Wherever the string "dérivés" shows up in the data below, copy the whole line.

[Stored data entries]

Segment Open

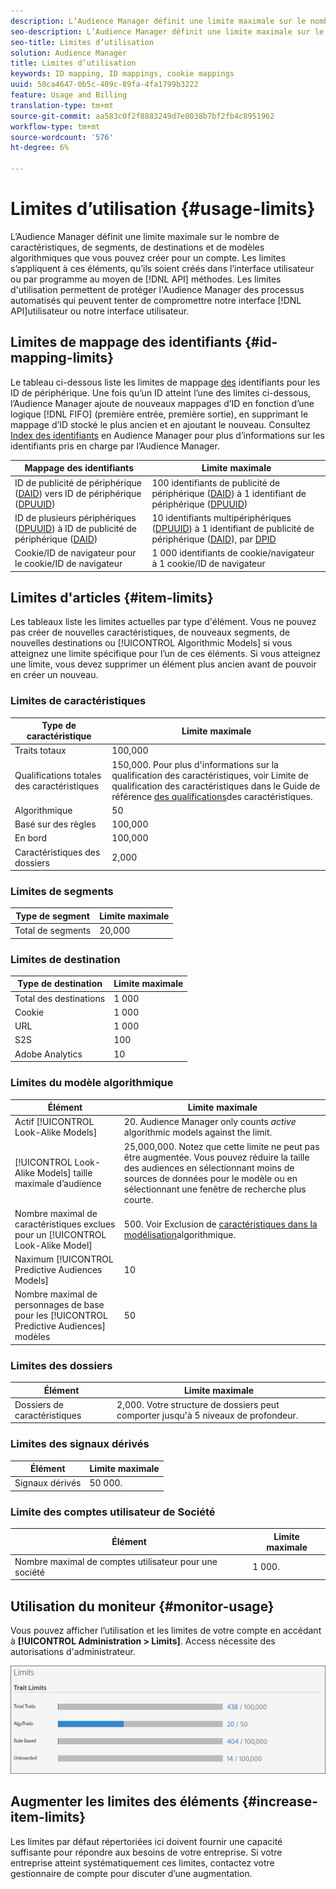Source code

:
 ```yaml
---
description: L’Audience Manager définit une limite maximale sur le nombre de caractéristiques, de segments, de destinations et de modèles algorithmiques que vous pouvez créer pour un compte. Les limites s’appliquent à ces éléments, qu’ils soient créés dans l’interface utilisateur ou par programmation au moyen de méthodes API. Les limites d’utilisation permettent de protéger l’Audience Manager des processus automatisés qui peuvent tenter de compromettre nos API ou notre interface utilisateur.
seo-description: L’Audience Manager définit une limite maximale sur le nombre de caractéristiques, de segments, de destinations et de modèles algorithmiques que vous pouvez créer pour un compte. Les limites s’appliquent à ces éléments, qu’ils soient créés dans l’interface utilisateur ou par programmation au moyen de méthodes API. Les limites d’utilisation permettent de protéger l’Audience Manager des processus automatisés qui peuvent tenter de compromettre nos API ou notre interface utilisateur.
seo-title: Limites d’utilisation
solution: Audience Manager
title: Limites d’utilisation
keywords: ID mapping, ID mappings, cookie mappings
uuid: 50ca4647-0b5c-409c-89fa-4fa1799b3222
feature: Usage and Billing
translation-type: tm+mt
source-git-commit: aa583c0f2f8883249d7e8038b7bf2fb4c8951962
workflow-type: tm+mt
source-wordcount: '576'
ht-degree: 6%

---
```



# Limites d’utilisation {#usage-limits}

L’Audience Manager définit une limite maximale sur le nombre de caractéristiques, de segments, de destinations et de modèles algorithmiques que vous pouvez créer pour un compte. Les limites s’appliquent à ces éléments, qu’ils soient créés dans l’interface utilisateur ou par programme au moyen de [!DNL API] méthodes. Les limites d&#39;utilisation permettent de protéger l&#39;Audience Manager des processus automatisés qui peuvent tenter de compromettre notre interface [!DNL API]utilisateur ou notre interface utilisateur.

## Limites de mappage des identifiants {#id-mapping-limits}

Le tableau ci-dessous liste les limites de mappage [des](../../integration/sending-audience-data/batch-data-transfer-explained/id-sync-http.md) identifiants pour les ID de périphérique. Une fois qu’un ID atteint l’une des limites ci-dessous, l’Audience Manager ajoute de nouveaux mappages d’ID en fonction d’une logique [!DNL FIFO] (première entrée, première sortie), en supprimant le mappage d’ID stocké le plus ancien et en ajoutant le nouveau. Consultez [Index des identifiants](../../reference/ids-in-aam.md) en Audience Manager pour plus d’informations sur les identifiants pris en charge par l’Audience Manager.

| Mappage des identifiants | Limite maximale |
|-----------|-------------- |
| ID de publicité de périphérique ([DAID](../../reference/ids-in-aam.md)) vers ID de périphérique ([DPUUID](../../reference/ids-in-aam.md)) | 100 identifiants de publicité de périphérique ([DAID](../../reference/ids-in-aam.md)) à 1 identifiant de périphérique ([DPUUID](../../reference/ids-in-aam.md)) |
| ID de plusieurs périphériques ([DPUUID](../../reference/ids-in-aam.md)) à ID de publicité de périphérique ([DAID](../../reference/ids-in-aam.md)) | 10 identifiants multipériphériques ([DPUUID](../../reference/ids-in-aam.md)) à 1 identifiant de publicité de périphérique ([DAID](../../reference/ids-in-aam.md)), par [DPID](../../reference/ids-in-aam.md) |
| Cookie/ID de navigateur pour le cookie/ID de navigateur | 1 000 identifiants de cookie/navigateur à 1 cookie/ID de navigateur |

## Limites d&#39;articles {#item-limits}

Les tableaux liste les limites actuelles par type d&#39;élément. Vous ne pouvez pas créer de nouvelles caractéristiques, de nouveaux segments, de nouvelles destinations ou [!UICONTROL Algorithmic Models] si vous atteignez une limite spécifique pour l’un de ces éléments. Si vous atteignez une limite, vous devez supprimer un élément plus ancien avant de pouvoir en créer un nouveau.

### Limites de caractéristiques

| Type de caractéristique | Limite maximale |
| -------------------------- | ------------------------------------- |
| Traits totaux | 100,000 |
| Qualifications totales des caractéristiques | 150,000. Pour plus d&#39;informations sur la qualification des caractéristiques, voir Limite de qualification des caractéristiques dans le Guide de référence [des qualifications](/help/using/features/traits/trait-and-segment-qualification-reference.md#trait-qualification-limit)des caractéristiques. |
| Algorithmique | 50 |
| Basé sur des règles | 100,000 |
| En bord | 100,000 |
| Caractéristiques des dossiers | 2,000 |

### Limites de segments

| Type de segment | Limite maximale |
| -------------- | ------------- |
| Total de segments | 20,000 |

### Limites de destination

| Type de destination | Limite maximale |
| ------------------ | ------------- |
| Total des destinations | 1 000 |
| Cookie | 1 000 |
| URL | 1 000 |
| S2S | 100 |
| Adobe Analytics | 10 |

### Limites du modèle algorithmique

| Élément | Limite maximale |
| -------- | ----- |
| Actif [!UICONTROL Look-Alike Models] | 20. Audience Manager only counts *active* algorithmic models against the limit. |
| [!UICONTROL Look-Alike Models] taille maximale d’audience | 25,000,000.  Notez que cette limite ne peut pas être augmentée. Vous pouvez réduire la taille des audiences en sélectionnant moins de sources de données pour le modèle ou en sélectionnant une fenêtre de recherche plus courte. |
| Nombre maximal de caractéristiques exclues pour un [!UICONTROL Look-Alike Model] | 500. Voir Exclusion de [caractéristiques dans la modélisation](/help/using/features/algorithmic-models/trait-exclusion-algo-models.md)algorithmique. |
| Naximum [!UICONTROL Predictive Audiences Models] | 10 |
| Nombre maximal de personnages de base pour les [!UICONTROL Predictive Audiences] modèles | 50 |

### Limites des dossiers

| Élément | Limite maximale |
| ------------- | ------------------ |
| Dossiers de caractéristiques | 2,000.  Votre structure de dossiers peut comporter jusqu&#39;à 5 niveaux de profondeur. |

### Limites des signaux dérivés

| Élément | Limite maximale |
| --------------- | ------------- |
| Signaux dérivés | 50 000. |

### Limite des comptes utilisateur de Société

| Élément | Limite maximale |
| ----------- | ------------- |
| Nombre maximal de comptes utilisateur pour une société | 1 000. |

## Utilisation du moniteur {#monitor-usage}

Vous pouvez afficher l’utilisation et les limites de votre compte en accédant à **[!UICONTROL Administration > Limits]**. Access nécessite des autorisations d&#39;administrateur.

![image des limites d&#39;utilisation](assets/usage-limits.png)

## Augmenter les limites des éléments {#increase-item-limits}

Les limites par défaut répertoriées ici doivent fournir une capacité suffisante pour répondre aux besoins de votre entreprise. Si votre entreprise atteint systématiquement ces limites, contactez votre gestionnaire de compte pour discuter d’une augmentation.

Segment Closed

§ FINISHED TASK:
### Limites des signaux dérivés
| Signaux dérivés | 50 000. |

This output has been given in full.